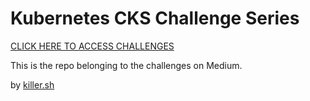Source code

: # Kubernetes CKS Challenge Series

[CLICK HERE TO ACCESS CHALLENGES](https://killer.sh/r?d=cks-series)

This is the repo belonging to the challenges on Medium.

by [killer.sh](https://killer.sh)
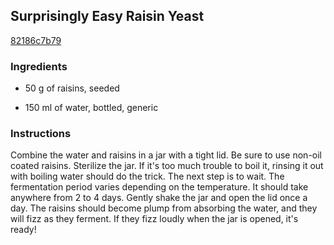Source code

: ## Surprisingly Easy Raisin Yeast

[82186c7b79](https://cookpad.com/us/recipes/147909-surprisingly-easy-raisin-yeast)

### Ingredients

 - 50 g of raisins, seeded

 - 150 ml of water, bottled, generic

### Instructions

Combine the water and raisins in a jar with a tight lid. Be sure to use non-oil coated raisins. Sterilize the jar. If it's too much trouble to boil it, rinsing it out with boiling water should do the trick. The next step is to wait. The fermentation period varies depending on the temperature. It should take anywhere from 2 to 4 days. Gently shake the jar and open the lid once a day. The raisins should become plump from absorbing the water, and they will fizz as they ferment. If they fizz loudly when the jar is opened, it's ready!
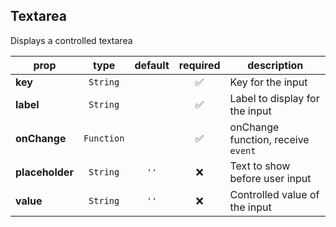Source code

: ## Textarea

Displays a controlled textarea

prop | type | default | required | description
---- | :----: | :-------: | :--------: | -----------
**key** | `String` |  | :white_check_mark: | Key for the input
**label** | `String` |  | :white_check_mark: | Label to display for the input
**onChange** | `Function` |  | :white_check_mark: | onChange function, receive `event`
**placeholder** | `String` | `''` | :x: | Text to show before user input
**value** | `String` | `''` | :x: | Controlled value of the input

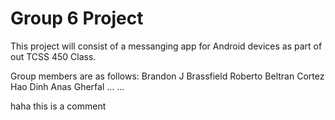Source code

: # Group 6 Project
 
This project will consist of a messanging app for Android devices as part of out TCSS 450 Class.

Group members are as follows:
Brandon J Brassfield
Roberto Beltran Cortez
Hao Dinh
Anas Gherfal
...
...

haha this is a comment
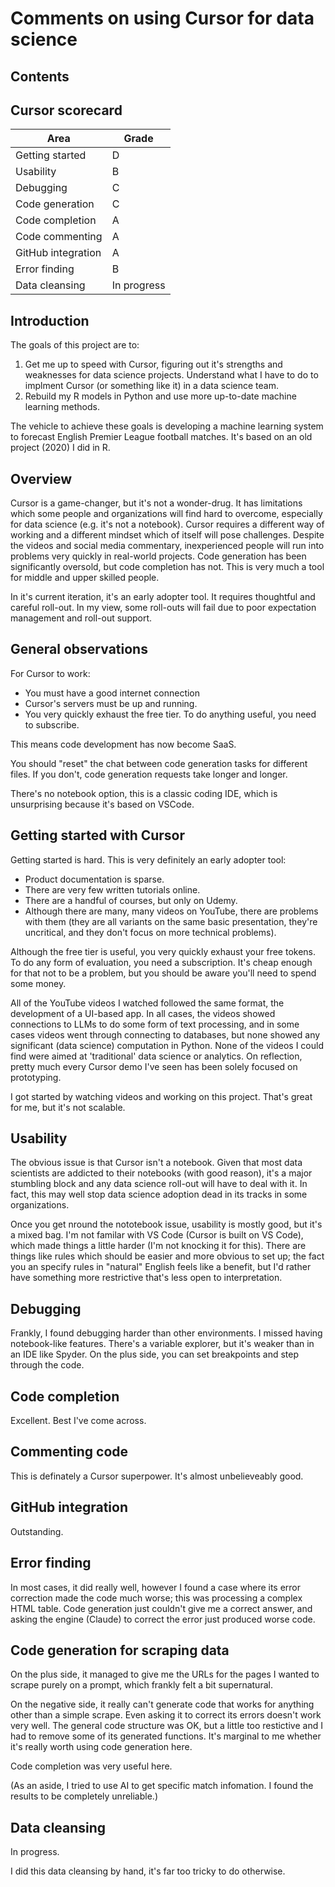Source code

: # Comments on using Cursor for data science

## Contents

## Cursor scorecard

| Area    | Grade |
| -------- | ------- |
| Getting started  | D    |
| Usability | B |
| Debugging | C |
| Code generation | C |
| Code completion | A |
| Code commenting | A     |
| GitHub integration  | A    |
| Error finding | B |
| Data cleansing| In progress |

## Introduction

The goals of this project are to:
1. Get me up to speed with Cursor, figuring out it's strengths and weaknesses for data science projects. Understand what I have to do to implment Cursor (or something like it) in a data science team.
2. Rebuild my R models in Python and use more up-to-date machine learning methods.

The vehicle to achieve these goals is developing a machine learning system to forecast English Premier League football matches. It's based on an old project (2020) I did in R.

## Overview

Cursor is a game-changer, but it's not a wonder-drug. It has limitations which some people and organizations will find hard to overcome, especially for data science (e.g. it's not a notebook). Cursor requires a different way of working and a different mindset which of itself will pose challenges. Despite the videos and social media commentary, inexperienced people will run into problems very quickly in real-world projects. Code generation has been significantly oversold, but code completion has not. This is very much a tool for middle and upper skilled people.

In it's current iteration, it's an early adopter tool. It requires thoughtful and careful roll-out. In my view, some roll-outs will fail due to poor expectation management and roll-out support.






## General observations

For Cursor to work:
* You must have a good internet connection
* Cursor's servers must be up and running.
* You very quickly exhaust the free tier. To do anything useful, you need to subscribe.

This means code development has now become SaaS.

You should "reset" the chat between code generation tasks for different files. If you don't, code generation requests take longer and longer.

There's no notebook option, this is a classic coding IDE, which is unsurprising because it's based on VSCode.

## Getting started with Cursor

Getting started is hard. This is very definitely an early adopter tool:
* Product documentation is sparse.
* There are very few written tutorials online.
* There are a handful of courses, but only on Udemy.
* Although there are many, many videos on YouTube, there are problems with them (they are all variants on the same basic presentation, they're uncritical, and they don't focus on more technical problems).

Although the free tier is useful, you very quickly exhaust your free tokens. To do any form of evaluation, you need a subscription. It's cheap enough for that not to be a problem, but you should be aware you'll need to spend some money.

All of the YouTube videos I watched followed the same format, the development of a UI-based app. In all cases, the videos showed connections to LLMs to do some form of text processing, and in some cases videos went through connecting to databases, but none showed any significant (data science) computation in Python. None of the videos I could find were aimed at 'traditional' data science or analytics. On reflection, pretty much every Cursor demo I've seen has been solely focused on prototyping.

I got started by watching videos and working on this project. That's great for me, but it's not scalable.

## Usability

The obvious issue is that Cursor isn't a notebook. Given that most data scientists are addicted to their notebooks (with good reason), it's a major stumbling block and any data science roll-out will have to deal with it. In fact, this may well stop data science adoption dead in its tracks in some organizations.

Once you get nround the nototebook issue, usability is mostly good, but it's a mixed bag. I'm not familar with VS Code (Cursor is built on VS Code), which made things a little harder (I'm not knocking it for this). There are things like rules which should be easier and more obvious to set up; the fact you an specify rules in "natural" English feels like a benefit, but I'd rather have something more restrictive that's less open to interpretation.

## Debugging

Frankly, I found debugging harder than other environments. I missed having notebook-like features. There's a variable explorer, but it's weaker than in an IDE like Spyder. On the plus side, you can set breakpoints and step through the code.

## Code completion

Excellent. Best I've come across.

## Commenting code

This is definately a Cursor superpower. It's almost unbelieveably good.

## GitHub integration

Outstanding.

## Error finding

In most cases, it did really well, however I found a case where its error correction made the code much worse; this was processing a complex HTML table. Code generation just couldn't give me a correct answer, and asking the engine (Claude) to correct the error just produced worse code.

## Code generation for scraping data

On the plus side, it managed to give me the URLs for the pages I wanted to scrape purely on a prompt, which frankly felt a bit supernatural. 

On the negative side, it really can't generate code that works for anything other than a simple scrape. Even asking it to correct its errors doesn't work very well. The general code structure was OK, but a little too restictive and I had to remove some of its generated functions. It's marginal to me whether it's really worth using code generation here.

Code completion was very useful here.

(As an aside, I tried to use AI to get specific match infomation. I found the results to be completely unreliable.)

## Data cleansing

In progress.

I did this data cleansing by hand, it's far too tricky to do otherwise.
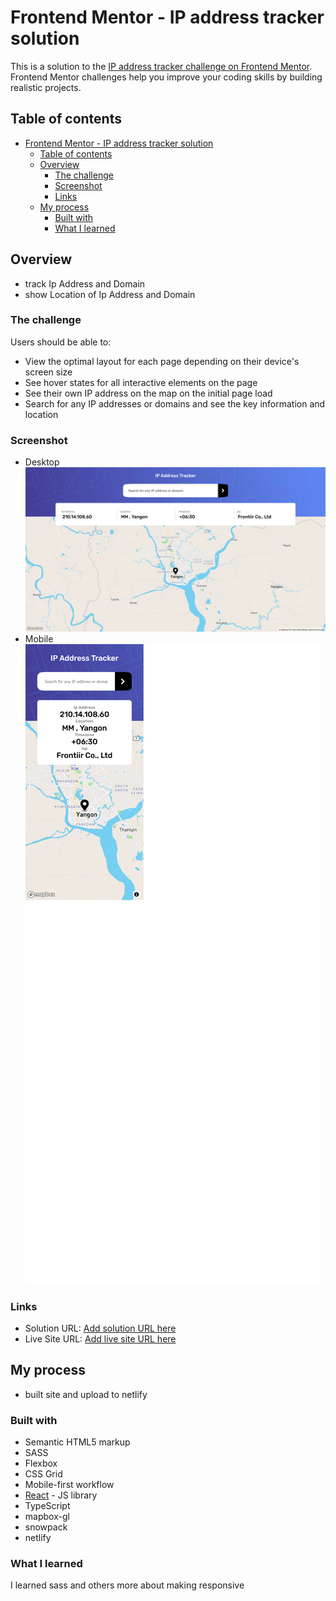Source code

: 
# Frontend Mentor - IP address tracker solution

This is a solution to the [IP address tracker challenge on Frontend Mentor](https://www.frontendmentor.io/challenges/ip-address-tracker-I8-0yYAH0). Frontend Mentor challenges help you improve your coding skills by building realistic projects. 

## Table of contents

- [Frontend Mentor - IP address tracker solution](#frontend-mentor---ip-address-tracker-solution)
	- [Table of contents](#table-of-contents)
	- [Overview](#overview)
		- [The challenge](#the-challenge)
		- [Screenshot](#screenshot)
		- [Links](#links)
	- [My process](#my-process)
		- [Built with](#built-with)
		- [What I learned](#what-i-learned)
## Overview
- track Ip Address and Domain
- show Location of Ip Address and Domain 

### The challenge

Users should be able to:

- View the optimal layout for each page depending on their device's screen size
- See hover states for all interactive elements on the page
- See their own IP address on the map on the initial page load
- Search for any IP addresses or domains and see the key information and location

### Screenshot

- Desktop
![Desktop Page](./screenshots/desktop.png)
- Mobile
![Mobile Page](./screenshots/mobile.png)



### Links

- Solution URL: [Add solution URL here](https://github.com/mgkyawmyotun/frontend_mentor_challenges/tree/master/ip-address-tracker-master)
- Live Site URL: [Add live site URL here](domaintracker.netlify.app)

## My process
- built site and upload to netlify

### Built with

- Semantic HTML5 markup
- SASS
- Flexbox
- CSS Grid
- Mobile-first workflow
- [React](https://reactjs.org/) - JS library
- TypeScript
- mapbox-gl
- snowpack
- netlify
### What I learned
I learned sass and others more about making responsive 
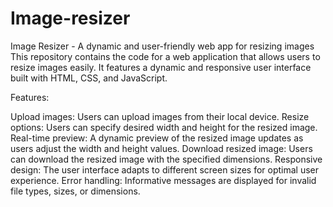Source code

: # Image-resizer
Image Resizer - A dynamic and user-friendly web app for resizing images
This repository contains the code for a web application that allows users to resize images easily. It features a dynamic and responsive user interface built with HTML, CSS, and JavaScript.

Features:

Upload images: Users can upload images from their local device.
Resize options: Users can specify desired width and height for the resized image.
Real-time preview: A dynamic preview of the resized image updates as users adjust the width and height values.
Download resized image: Users can download the resized image with the specified dimensions.
Responsive design: The user interface adapts to different screen sizes for optimal user experience.
Error handling: Informative messages are displayed for invalid file types, sizes, or dimensions.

WORK REQUIRED:
Your answer should consist of the lines above between those holding "This is the" and "### Instructions", inclusive, reproduced word for word and without pictures.

RESPONSE TO THIS TASK:
This is the repo belonging to the challenges on Medium.

by [killer.sh](https://killer.sh)
Source code

: ## Surprisingly Easy Raisin Yeast

[82186c7b79](https://cookpad.com/us/recipes/147909-surprisingly-easy-raisin-yeast)

### Ingredients

 - 50 g of raisins, seeded

 - 150 ml of water, bottled, generic

### Instructions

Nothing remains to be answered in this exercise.